By Michael R. Littenberg and Farzad F. Damania

Michael R. Littenberg

Farzad F. Damania

The Conflict Minerals Rule was adopted during August 2012 and took effect at the beginning of 2013. Since then, many companies have made significant progress in addressing the requirements of this complex rule, moving from determining applicability through establishing a compliance team, developing compliance procedures and engaging in product filtering and vendor outreach. Some companies are even fairly far along in validating vendor responses and have prepared initial drafts of their Form SD and accompanying Conflict Minerals Report. However, to paraphrase Winston Churchill, most companies are not at the end or even at the beginning of the end of the compliance process. Rather, they are approaching the end of the beginning. With that in mind, we offer the following observations and recommended action items for consideration.

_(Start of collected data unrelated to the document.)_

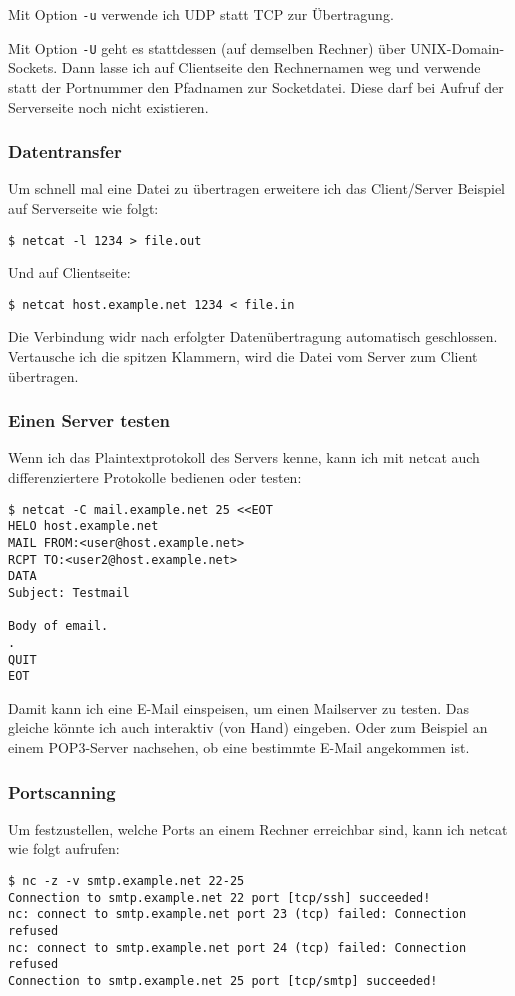 \begin{normaltext}
  Mit Option \verb?-u? verwende ich UDP statt TCP zur Übertragung.

  Mit Option \verb?-U? geht es stattdessen (auf demselben Rechner) über
  UNIX-Domain-Sockets. Dann lasse ich auf Clientseite den Rechnernamen weg und
  verwende statt der Portnummer den Pfadnamen zur Socketdatei. Diese darf bei
  Aufruf der Serverseite noch nicht existieren.

  \subsubsection*{Datentransfer}
  Um schnell mal eine Datei zu übertragen erweitere ich das Client/Server
  Beispiel auf Serverseite wie folgt:
  \begin{verbatim}
$ netcat -l 1234 > file.out
  \end{verbatim}
  Und auf Clientseite:
  \begin{verbatim}
$ netcat host.example.net 1234 < file.in
  \end{verbatim}
  Die Verbindung widr nach erfolgter Datenübertragung automatisch geschlossen.
  Vertausche ich die spitzen Klammern, wird die Datei vom Server zum Client
  übertragen.

  \subsubsection*{Einen Server testen}
  Wenn ich das Plaintextprotokoll des Servers kenne, kann ich mit netcat auch
  differenziertere Protokolle bedienen oder testen:
  \begin{verbatim}
$ netcat -C mail.example.net 25 <<EOT
HELO host.example.net
MAIL FROM:<user@host.example.net>
RCPT TO:<user2@host.example.net>
DATA
Subject: Testmail

Body of email.
.
QUIT
EOT
  \end{verbatim}
  Damit kann ich eine E-Mail einspeisen, um einen Mailserver zu testen. Das
  gleiche könnte ich auch interaktiv (von Hand) eingeben. Oder zum Beispiel an
  einem POP3-Server nachsehen, ob eine bestimmte E-Mail angekommen ist.

  \subsubsection*{Portscanning}
  Um festzustellen, welche Ports an einem Rechner erreichbar sind, kann ich
  netcat wie folgt aufrufen:
  \begin{verbatim}
$ nc -z -v smtp.example.net 22-25
Connection to smtp.example.net 22 port [tcp/ssh] succeeded!
nc: connect to smtp.example.net port 23 (tcp) failed: Connection refused
nc: connect to smtp.example.net port 24 (tcp) failed: Connection refused
Connection to smtp.example.net 25 port [tcp/smtp] succeeded!
  \end{verbatim}
\end{normaltext}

Compliance Is About More Than Just Data Gathering and Reporting
Under the Rule, if a company is required to conduct due diligence, it generally must do so in conformity with a nationally or internationally recognized due diligence framework. The only framework that currently satisfies this requirement is the Organisation for Economic Co-operation and Development’s Due Diligence Guidance for Responsible Supply Chains of Minerals from Conflict-Affected and High-Risk Areas. Depending upon level of granularity, this five-step framework, including supplements, contains approximately 40 different discrete compliance procedures for downstream companies to consider, implement and document.

Expect NGOs, socially responsible investors and other responsible sourcing constituencies to focus on the due diligence measures that are described in your Conflict Minerals Report, including whether these measures conform to the Guidance. In addition, public and private supply chain intermediaries need to be mindful of contractual requirements, customer policies and vendor codes of conduct that require them to implement due diligence procedures that are consistent with the Guidance. Also expect some, albeit a small number, of customers to spot-check vendor compliance programs in 2014, including for their conformity to the Guidance.

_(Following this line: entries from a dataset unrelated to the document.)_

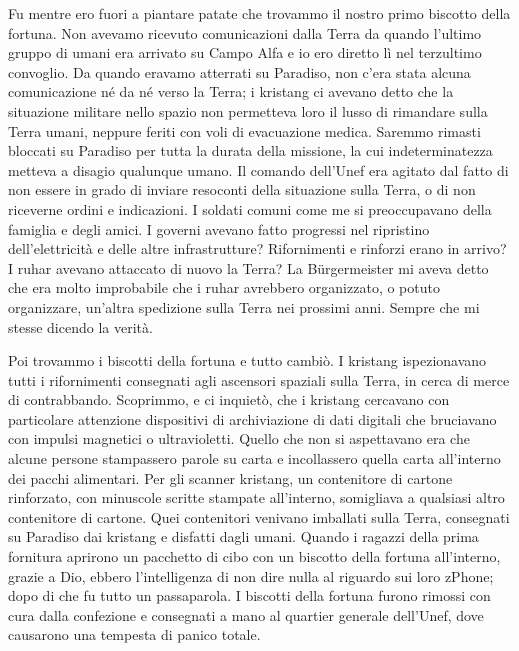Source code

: Fu mentre ero fuori a piantare patate che trovammo il nostro primo
biscotto della fortuna. Non avevamo ricevuto comunicazioni dalla Terra
da quando l'ultimo gruppo di umani era arrivato su Campo Alfa e io ero
diretto lì nel terzultimo convoglio. Da quando eravamo atterrati su
Paradiso, non c'era stata alcuna comunicazione né da né verso la Terra;
i kristang ci avevano detto che la situazione militare nello spazio non
permetteva loro il lusso di rimandare sulla Terra umani, neppure feriti
con voli di evacuazione medica. Saremmo rimasti bloccati su Paradiso per
tutta la durata della missione, la cui indeterminatezza metteva a
disagio qualunque umano. Il comando dell'Unef era agitato dal fatto di
non essere in grado di inviare resoconti della situazione sulla Terra, o
di non riceverne ordini e indicazioni. I soldati comuni come me si
preoccupavano della famiglia e degli amici. I governi avevano fatto
progressi nel ripristino dell'elettricità e delle altre infrastrutture?
Rifornimenti e rinforzi erano in arrivo? I ruhar avevano attaccato di
nuovo la Terra? La Bürgermeister mi aveva detto che era molto
improbabile che i ruhar avrebbero organizzato, o potuto organizzare,
un'altra spedizione sulla Terra nei prossimi anni. Sempre che mi stesse
dicendo la verità.

Poi trovammo i biscotti della fortuna e tutto cambiò. I kristang
ispezionavano tutti i rifornimenti consegnati agli ascensori spaziali
sulla Terra, in cerca di merce di contrabbando. Scoprimmo, e ci
inquietò, che i kristang cercavano con particolare attenzione
dispositivi di archiviazione di dati digitali che bruciavano con impulsi
magnetici o ultravioletti. Quello che non si aspettavano era che alcune
persone stampassero parole su carta e incollassero quella carta
all'interno dei pacchi alimentari. Per gli scanner kristang, un
contenitore di cartone rinforzato, con minuscole scritte stampate
all'interno, somigliava a qualsiasi altro contenitore di cartone. Quei
contenitori venivano imballati sulla Terra, consegnati su Paradiso dai
kristang e disfatti dagli umani. Quando i ragazzi della prima fornitura
aprirono un pacchetto di cibo con un biscotto della fortuna all'interno,
grazie a Dio, ebbero l'intelligenza di non dire nulla al riguardo sui
loro zPhone; dopo di che fu tutto un passaparola. I biscotti della
fortuna furono rimossi con cura dalla confezione e consegnati a mano al
quartier generale dell'Unef, dove causarono una tempesta di panico
totale.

Recommendation: Perform a gap assessment, either internally or with the help of a third party, to determine whether your compliance program conforms to the Guidance. Technical compliance with the Guidance will become especially important once an independent private sector audit is required, which for most companies will commence with the 2015 compliance period. Earlier this month, the AICPA published guidance concerning the procedures that may be followed by audit firms.

Conflict Minerals Rule Compliance Requires a Multi-Disciplinary Team
At many companies, Conflict Minerals Rule compliance has thus far primarily been a supply chain initiative, with the focus mostly on product scoping, data gathering and validation of vendor responses. As companies move into the next phase of compliance, other functional areas of the organization that have to date had limited involvement with the compliance program will take on a bigger role. Legal (and at many middle-market companies, Finance) will have significant involvement with the preparation of the Form SD and Conflict Minerals Report. Internal audit may be involved with assessing the adequacy of the substance and documentation of the compliance program. As disclosure is crafted and the communications strategy is developed, Investor Relations and Corporate Social Responsibility also should have a seat at the table, to the extent that these functions reside in-house, since responsible minerals sourcing will be relevant to some of the constituencies that they interact with.

Recommendations: Determine whether you have involved the internal personnel necessary for the next phase of compliance. If you have not already done so, prepare a clear, achievable timetable and responsibility checklist so that all team members know what is expected of them. Most newer team members will not have as much familiarity with the Rule and the Guidance as the project leads, so expect that additional education will be needed for them to fulfill their responsibilities.